They’re like, “oh, that’s going to cost me a hundred bucks. Oh, that’s going to cost me how much.” That’s a problem. Sean. Everybody looks at the cost factor. They’re not looking at the investment factor, the return on investment factors which I should say.

Sean: So it makes sense. It makes sense. I’m going to stem from that question and ask you “delegating” all right. The question is, God knows who to delegate to because he created them, while we would have to delegate to people we don’t know. We don’t know the background, their history, how well they’re going to be doing the job, how much we can trust them. How do you find the right people to delegate to?

Sensei: Yeah. Darn. God’s got it pretty easy, huh? Being all knowing. He’s got it easy and we gotta do all the grunt work – come on. Look, hiring people is tough, man. I hate it. I’m hiring right now for many positions. There’s so many; well, let me back. You can be on social media and you can be whoever you want. I can be Iron Man if I want it to be right?

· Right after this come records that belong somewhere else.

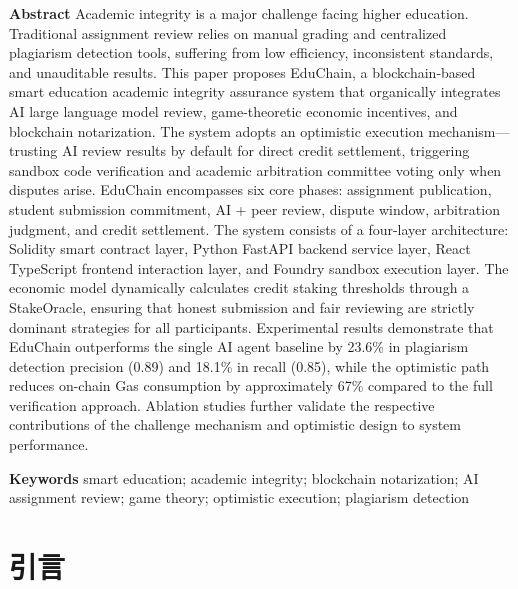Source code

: \documentclass[10.5pt,compsoc]{CjC}
\begin{document}
\begin{center}
\parbox{0.92\textwidth}{
\setlength{\baselineskip}{13pt}
\noindent\textbf{Abstract}\quad
Academic integrity is a major challenge facing higher education. Traditional assignment review relies on manual grading and centralized plagiarism detection tools, suffering from low efficiency, inconsistent standards, and unauditable results. This paper proposes EduChain, a blockchain-based smart education academic integrity assurance system that organically integrates AI large language model review, game-theoretic economic incentives, and blockchain notarization. The system adopts an optimistic execution mechanism—trusting AI review results by default for direct credit settlement, triggering sandbox code verification and academic arbitration committee voting only when disputes arise. EduChain encompasses six core phases: assignment publication, student submission commitment, AI + peer review, dispute window, arbitration judgment, and credit settlement. The system consists of a four-layer architecture: Solidity smart contract layer, Python FastAPI backend service layer, React TypeScript frontend interaction layer, and Foundry sandbox execution layer. The economic model dynamically calculates credit staking thresholds through a StakeOracle, ensuring that honest submission and fair reviewing are strictly dominant strategies for all participants. Experimental results demonstrate that EduChain outperforms the single AI agent baseline by 23.6\% in plagiarism detection precision (0.89) and 18.1\% in recall (0.85), while the optimistic path reduces on-chain Gas consumption by approximately 67\% compared to the full verification approach. Ablation studies further validate the respective contributions of the challenge mechanism and optimistic design to system performance.
\vspace{1mm}

\noindent\textbf{Keywords}\quad
smart education; academic integrity; blockchain notarization; AI assignment review; game theory; optimistic execution; plagiarism detection
}
\end{center}
\vspace{2mm}

\twocolumn
{}

\section{引言}
\end{document}
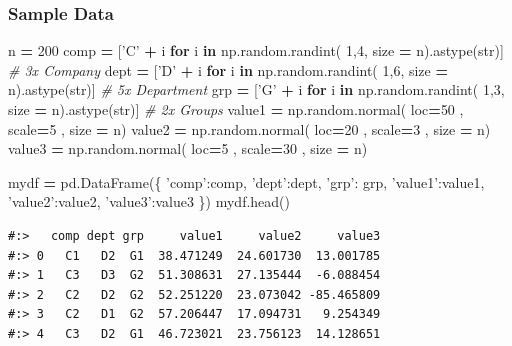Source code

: \documentclass[
]{book}
\newenvironment{Shaded}{\begin{snugshade}}{\end{snugshade}}
\newcommand{\BuiltInTok}[1]{#1}
\newcommand{\CommentTok}[1]{\textcolor[rgb]{0.37,0.37,0.37}{\textit{#1}}}
\newcommand{\ControlFlowTok}[1]{\textcolor[rgb]{0.27,0.27,0.27}{\textbf{#1}}}
\newcommand{\DecValTok}[1]{\textcolor[rgb]{0.06,0.06,0.06}{#1}}
\newcommand{\KeywordTok}[1]{\textcolor[rgb]{0.27,0.27,0.27}{\textbf{#1}}}
\newcommand{\NormalTok}[1]{#1}
\newcommand{\OperatorTok}[1]{\textcolor[rgb]{0.43,0.43,0.43}{\textbf{#1}}}
\newcommand{\StringTok}[1]{\textcolor[rgb]{0.5,0.5,0.5}{#1}}
\begin{document}
\hypertarget{sample-data-2}{%
\subsubsection{Sample Data}\label{sample-data-2}}

\begin{Shaded}
\begin{Highlighting}[]
\NormalTok{n }\OperatorTok{=} \DecValTok{200}
\NormalTok{comp }\OperatorTok{=}\NormalTok{ [}\StringTok{'C'} \OperatorTok{+}\NormalTok{ i }\ControlFlowTok{for}\NormalTok{ i }\KeywordTok{in}\NormalTok{ np.random.randint( }\DecValTok{1}\NormalTok{,}\DecValTok{4}\NormalTok{, size  }\OperatorTok{=}\NormalTok{ n).astype(}\BuiltInTok{str}\NormalTok{)] }\CommentTok{# 3x Company}
\NormalTok{dept }\OperatorTok{=}\NormalTok{ [}\StringTok{'D'} \OperatorTok{+}\NormalTok{ i }\ControlFlowTok{for}\NormalTok{ i }\KeywordTok{in}\NormalTok{ np.random.randint( }\DecValTok{1}\NormalTok{,}\DecValTok{6}\NormalTok{, size  }\OperatorTok{=}\NormalTok{ n).astype(}\BuiltInTok{str}\NormalTok{)] }\CommentTok{# 5x Department}
\NormalTok{grp }\OperatorTok{=}\NormalTok{  [}\StringTok{'G'} \OperatorTok{+}\NormalTok{ i }\ControlFlowTok{for}\NormalTok{ i }\KeywordTok{in}\NormalTok{ np.random.randint( }\DecValTok{1}\NormalTok{,}\DecValTok{3}\NormalTok{, size  }\OperatorTok{=}\NormalTok{ n).astype(}\BuiltInTok{str}\NormalTok{)] }\CommentTok{# 2x Groups}
\NormalTok{value1 }\OperatorTok{=}\NormalTok{ np.random.normal( loc}\OperatorTok{=}\DecValTok{50}\NormalTok{ , scale}\OperatorTok{=}\DecValTok{5}\NormalTok{ , size }\OperatorTok{=}\NormalTok{ n)}
\NormalTok{value2 }\OperatorTok{=}\NormalTok{ np.random.normal( loc}\OperatorTok{=}\DecValTok{20}\NormalTok{ , scale}\OperatorTok{=}\DecValTok{3}\NormalTok{ , size }\OperatorTok{=}\NormalTok{ n)}
\NormalTok{value3 }\OperatorTok{=}\NormalTok{ np.random.normal( loc}\OperatorTok{=}\DecValTok{5}\NormalTok{ , scale}\OperatorTok{=}\DecValTok{30}\NormalTok{ , size }\OperatorTok{=}\NormalTok{ n)}

\NormalTok{mydf }\OperatorTok{=}\NormalTok{ pd.DataFrame(\{}
    \StringTok{'comp'}\NormalTok{:comp, }
    \StringTok{'dept'}\NormalTok{:dept, }
    \StringTok{'grp'}\NormalTok{: grp,}
    \StringTok{'value1'}\NormalTok{:value1, }
    \StringTok{'value2'}\NormalTok{:value2,}
    \StringTok{'value3'}\NormalTok{:value3 \})}
\NormalTok{mydf.head()}
\end{Highlighting}
\end{Shaded}

\begin{verbatim}
#:>   comp dept grp     value1     value2     value3
#:> 0   C1   D2  G1  38.471249  24.601730  13.001785
#:> 1   C3   D3  G2  51.308631  27.135444  -6.088454
#:> 2   C2   D2  G2  52.251220  23.073042 -85.465809
#:> 3   C2   D1  G2  57.206447  17.094731   9.254349
#:> 4   C3   D2  G1  46.723021  23.756123  14.128651
\end{verbatim}
\end{document}
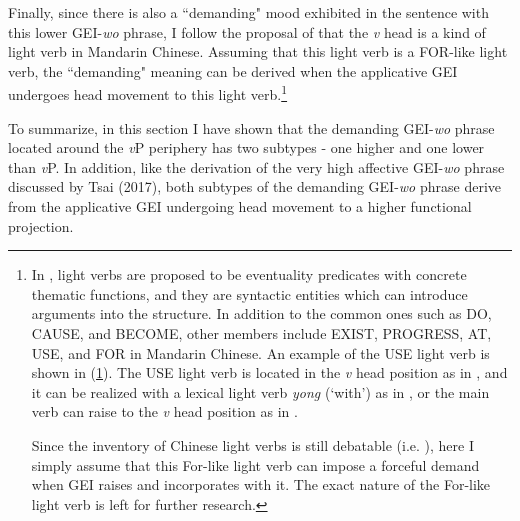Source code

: \documentclass[output=paper,colorlinks,citecolor=brown]{langscibook}
\begin{document}
Finally, since there is also a “demanding" mood exhibited in the sentence with this lower GEI-\textit{wo} phrase, I follow the proposal of \citet{Lin2001} that the \textit{v} head is a kind of light verb in Mandarin Chinese. Assuming that this light verb is a FOR-like light verb, the “demanding" meaning can be derived when the applicative GEI undergoes head movement to this light verb.\footnote{In \citet{Lin2001}, light verbs are proposed to be eventuality predicates with concrete thematic functions, and they are syntactic entities which can introduce arguments into the structure. In addition to the common ones such as DO, CAUSE, and BECOME, other members include EXIST, PROGRESS, AT, USE, and FOR in Mandarin Chinese. An example of the USE light verb is shown in (\ref{kuos}). The USE light verb is located in the \textit{v} head position as in , and it can be realized with a lexical light verb \textit{yong} (`with') as in , or the main verb can raise to the \textit{v} head position as in .
\ea
\label{kuos}
    \z
\z

Since the inventory of Chinese light verbs is still debatable (i.e. \citealt{Tsai2012}), here I simply assume that this For-like light verb can impose a forceful demand when GEI raises and incorporates with it. The exact nature of the For-like light verb is left for further research.}\par
To summarize, in this section I have shown that the demanding GEI-\textit{wo} phrase located around the \textit{v}P periphery has two subtypes - one higher and one lower than \textit{v}P. In addition, like the derivation of the very high affective GEI-\textit{wo} phrase discussed by Tsai (2017), both subtypes of the demanding GEI-\textit{wo} phrase derive from the applicative GEI undergoing head movement to a higher functional projection. 
\end{document}
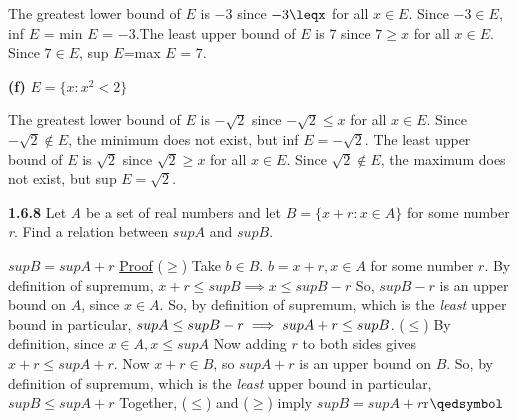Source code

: \documentclass[12pt]{article}
\begin{document}
\begin{solution}\newline
The greatest lower bound of $E$ is $-3$ since $-3\leqx$ for all $x\in E$. Since $-3\in E$, inf $E$ = min $E$ = $-3$.\newline The least upper bound of $E$ is $7$ since $7\geq x$ for all $x\in E$. Since $7\in E$, sup $E$=max $E$ = $7$.
\end{solution}
\begin{subproblem}\textbf{(f)}
$E=\{x:x^2<2\}$
\end{subproblem}
\begin{solution}\newline
The greatest lower bound of $E$ is $-\sqrt{2}$ since $-\sqrt{2}\leq x$ for all $x\in E$. Since $-\sqrt{2}\notin E$, the minimum does not exist, but inf $E=-\sqrt{2}$.\newline
The least upper bound of $E$ is $\sqrt{2}$ since $\sqrt{2}\geq x$ for all $x\in E$. Since $\sqrt{2}\notin E$, the maximum does not exist, but sup $E=\sqrt{2}$.
\end{solution}
\begin{problem}\textbf{1.6.8}
Let \textit{A} be a set of real numbers and let $B=\{x+r:x\in A\}$ for some number \textit{r}. Find a relation between $sup A$ and $sup B$.
\end{problem}
\begin{solution}
$sup B=sup A+r$\newline
\underline{Proof}\newline
($\geq$) Take $b\in B$.\newline
$b=x+r, x\in A$ for some number $r$.\newline
By definition of supremum, $x+r\leq sup B\implies x\leq supB-r$\newline
So, $sup B-r$ is an upper bound on $A$, since $x\in A$.\newline
So, by definition of supremum, which is the \textit{least} upper bound in particular, $sup A\leq supB-r\newline
\implies supA+r\leq supB$.\newline
($\leq$) By definition, since $x\in A, x\leq sup A$\newline
Now adding $r$ to both sides gives $x+r\leq sup A+r$.\newline
Now $x+r\in B$, so $sup A+r$ is an upper bound on $B$.\newline
So, by definition of supremum, which is the \textit{least} upper bound in particular, $sup B\leq sup A+r$\newline
Together, ($\leq$) and ($\geq$) imply $sup B=sup A+r$\cdot r\flushright$\qedsymbol$
\end{solution}
\end{document}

Post the photo, that’s maybe the – I can play this whole different alias here. And that makes it hard because who am I really hiring? You know, anybody today can make up a resume. They can make up references. They can, you know, most people have taken online courses and have no hands-on experience, you know?

So we go through a pretty hefty screening and it’s not a safe all, you know. Because we do fail. We do hire someone thinking, hey, this person’s going to be a great addition to our team. And yeah, they start out great, but the next thing you know, they’re a little gossiper that’s in someone’s ear and the next thing is stirring trouble over here.

Something’s going on over here or, you know what they’re, they’re not doing their work and they’re just doing this all day long, scrolling on their phone, looking at Facebook. Well, so like Donald Trump, we say “you’re fired.” You know, and we gotta move on the next one. It’s an unfortunate process because we all wish we can find somebody that is worthy right out of a box, like finding a prize inside that cereal box. Look what I got. I got a winner. Right? That’s not real business. We have to do what I call weed in the garden. And unfortunately there’s more weeds out there than flowers.